> Exercise aim
Copy every entry exactly as it stands, though any image it holds should stay out of the copy.

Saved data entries
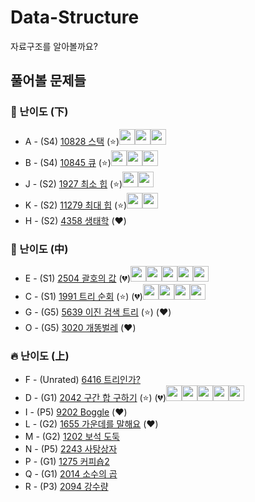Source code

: # Data-Structure
자료구조를 알아볼까요?
## 풀어볼 문제들

### :watermelon: 난이도 (下)
+ A - (S4) [10828 스택](https://www.acmicpc.net/problem/10828) (:star:)[<img src = "https://github.com/sulogc.png" width="25" height="25">](./Code/10828/10828_L.py)[<img src = "https://github.com/wocjs.png" width="25" height="25">](./Code/10828/10828_H.py)[<img src = "https://github.com/Haaarimmm.png" width="25" height="25">](./Code/10828/10828_K.py)
+ B - (S4) [10845 큐](https://www.acmicpc.net/problem/10845) (:star:)[<img src = "https://github.com/sulogc.png" width="25" height="25">](./Code/10845/10845_L.py)[<img src = "https://github.com/wocjs.png" width="25" height="25">](./Code/10845/10845_H.py)[<img src = "https://github.com/Haaarimmm.png" width="25" height="25">](./Code/10845/10845_K.py)
+ J - (S2) [1927 최소 힙](https://www.acmicpc.net/problem/1927)  (:star:)[<img src = "https://github.com/sulogc.png" width="25" height="25">](./Code/1927/1927_L.py)[<img src = "https://github.com/wocjs.png" width="25" height="25">](./Code/1927/1927_H.py)
+ K - (S2) [11279 최대 힙](https://www.acmicpc.net/problem/11279)  (:star:)[<img src = "https://github.com/sulogc.png" width="25" height="25">](./Code/11279/11279_L.py)[<img src = "https://github.com/wocjs.png" width="25" height="25">](./Code/11279/11279_H.py)
+ H - (S2) [4358 생태학](https://www.acmicpc.net/problem/4358) (:heart:)


### :evergreen_tree: 난이도 (中)
+ E - (S1) [2504 괄호의 값](https://www.acmicpc.net/problem/2504) (💔)[<img src = "https://github.com/wocjs.png" width="25" height="25">](./Code/2504/2504_H.py)[<img src = "https://github.com/sulogc.png" width="25" height="25">](./Code/2504/2504_L.py)[<img src = "https://github.com/Frog-Slayer.png" width="25" height="25">](./Code/2504/2504_P.cpp)[<img src = "https://github.com/Haaarimmm.png" width="25" height="25">](./Code/2504/2504_K.py)[<img src = "https://github.com/suchshin.png" width="25" height="25">](./Code/2504/2504_S.py)
+ C - (S1) [1991 트리 순회](https://www.acmicpc.net/problem/1991) (:star:) (💔)[<img src = "https://github.com/wocjs.png" width="25" height="25">](./Code/1991/1991_H.py)[<img src = "https://github.com/sulogc.png" width="25" height="25">](./Code/1991/1991_L.py)[<img src = "https://github.com/Frog-Slayer.png" width="25" height="25">](./Code/1991/1991_P.cpp)[<img src = "https://github.com/Haaarimmm.png" width="25" height="25">](./Code/1991/1991_K.py)
+ G - (G5) [5639 이진 검색 트리](https://www.acmicpc.net/problem/5639) (:star:) (:heart:)
+ O - (G5) [3020 개똥벌레](https://www.acmicpc.net/problem/3020) (:heart:)

### :fire: 난이도 (上)
+ F - (Unrated) [6416 트리인가?](https://www.acmicpc.net/problem/6416) 
+ D - (G1) [2042 구간 합 구하기](https://www.acmicpc.net/problem/2042)  (:star:) (💔)[<img src = "https://github.com/suchshin.png" width="25" height="25">](./Code/2042/2042_S.py)[<img src = "https://github.com/Frog-Slayer.png" width="25" height="25">](./Code/2042/2042_P.cpp)[<img src = "https://github.com/wocjs.png" width="25" height="25">](./Code/2042/2042_H.py)[<img src = "https://github.com/sulogc.png" width="25" height="25">](./Code/2042/2042_L.py)[<img src = "https://github.com/Haaarimmm.png" width="25" height="25">](./Code/2042/2042_K.py)
+ I - (P5) [9202 Boggle](https://www.acmicpc.net/problem/9202) (:heart:)
+ L - (G2) [1655 가운데를 말해요](https://www.acmicpc.net/problem/1655) (:heart:)
+ M - (G2) [1202 보석 도둑](https://www.acmicpc.net/problem/1202)
+ N - (P5) [2243 사탕상자](https://www.acmicpc.net/problem/2243)
+ P - (G1) [1275 커피숍2](https://www.acmicpc.net/problem/1275)
+ Q - (G1) [2014 소수의 곱](https://www.acmicpc.net/problem/2014)
+ R - (P3) [2094 강수량](https://www.acmicpc.net/problem/2094)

> Output below
Source code

: # Data-Structure
자료구조를 알아볼까요?
## 풀어볼 문제들

### :watermelon: 난이도 (下)
+ A - (S4) [10828 스택](https://www.acmicpc.net/problem/10828) (:star:)[<img src = "https://github.com/sulogc.png" width="25" height="25">](./Code/10828/10828_L.py)[<img src = "https://github.com/wocjs.png" width="25" height="25">](./Code/10828/10828_H.py)[<img src = "https://github.com/Haaarimmm.png" width="25" height="25">](./Code/10828/10828_K.py)
+ B - (S4) [10845 큐](https://www.acmicpc.net/problem/10845) (:star:)[<img src = "https://github.com/sulogc.png" width="25" height="25">](./Code/10845/10845_L.py)[<img src = "https://github.com/wocjs.png" width="25" height="25">](./Code/10845/10845_H.py)[<img src = "https://github.com/Haaarimmm.png" width="25" height="25">](./Code/10845/10845_K.py)
+ J - (S2) [1927 최소 힙](https://www.acmicpc.net/problem/1927)  (:star:)[<img src = "https://github.com/sulogc.png" width="25" height="25">](./Code/1927/1927_L.py)[<img src = "https://github.com/wocjs.png" width="25" height="25">](./Code/1927/1927_H.py)
+ K - (S2) [11279 최대 힙](https://www.acmicpc.net/problem/11279)  (:star:)[<img src = "https://github.com/sulogc.png" width="25" height="25">](./Code/11279/11279_L.py)[<img src = "https://github.com/wocjs.png" width="25" height="25">](./Code/11279/11279_H.py)
+ H - (S2) [4358 생태학](https://www.acmicpc.net/problem/4358) (:heart:)


### :evergreen_tree: 난이도 (中)
+ E - (S1) [2504 괄호의 값](https://www.acmicpc.net/problem/2504) (💔)[<img src = "https://github.com/wocjs.png" width="25" height="25">](./Code/2504/2504_H.py)[<img src = "https://github.com/sulogc.png" width="25" height="25">](./Code/2504/2504_L.py)[<img src = "https://github.com/Frog-Slayer.png" width="25" height="25">](./Code/2504/2504_P.cpp)[<img src = "https://github.com/Haaarimmm.png" width="25" height="25">](./Code/2504/2504_K.py)[<img src = "https://github.com/suchshin.png" width="25" height="25">](./Code/2504/2504_S.py)
+ C - (S1) [1991 트리 순회](https://www.acmicpc.net/problem/1991) (:star:) (💔)[<img src = "https://github.com/wocjs.png" width="25" height="25">](./Code/1991/1991_H.py)[<img src = "https://github.com/sulogc.png" width="25" height="25">](./Code/1991/1991_L.py)[<img src = "https://github.com/Frog-Slayer.png" width="25" height="25">](./Code/1991/1991_P.cpp)[<img src = "https://github.com/Haaarimmm.png" width="25" height="25">](./Code/1991/1991_K.py)
+ G - (G5) [5639 이진 검색 트리](https://www.acmicpc.net/problem/5639) (:star:) (:heart:)
+ O - (G5) [3020 개똥벌레](https://www.acmicpc.net/problem/3020) (:heart:)

### :fire: 난이도 (上)
+ F - (Unrated) [6416 트리인가?](https://www.acmicpc.net/problem/6416) 
+ D - (G1) [2042 구간 합 구하기](https://www.acmicpc.net/problem/2042)  (:star:) (💔)[<img src = "https://github.com/suchshin.png" width="25" height="25">](./Code/2042/2042_S.py)[<img src = "https://github.com/Frog-Slayer.png" width="25" height="25">](./Code/2042/2042_P.cpp)[<img src = "https://github.com/wocjs.png" width="25" height="25">](./Code/2042/2042_H.py)[<img src = "https://github.com/sulogc.png" width="25" height="25">](./Code/2042/2042_L.py)[<img src = "https://github.com/Haaarimmm.png" width="25" height="25">](./Code/2042/2042_K.py)
+ I - (P5) [9202 Boggle](https://www.acmicpc.net/problem/9202) (:heart:)
+ L - (G2) [1655 가운데를 말해요](https://www.acmicpc.net/problem/1655) (:heart:)
+ M - (G2) [1202 보석 도둑](https://www.acmicpc.net/problem/1202)
+ N - (P5) [2243 사탕상자](https://www.acmicpc.net/problem/2243)
+ P - (G1) [1275 커피숍2](https://www.acmicpc.net/problem/1275)
+ Q - (G1) [2014 소수의 곱](https://www.acmicpc.net/problem/2014)
+ R - (P3) [2094 강수량](https://www.acmicpc.net/problem/2094)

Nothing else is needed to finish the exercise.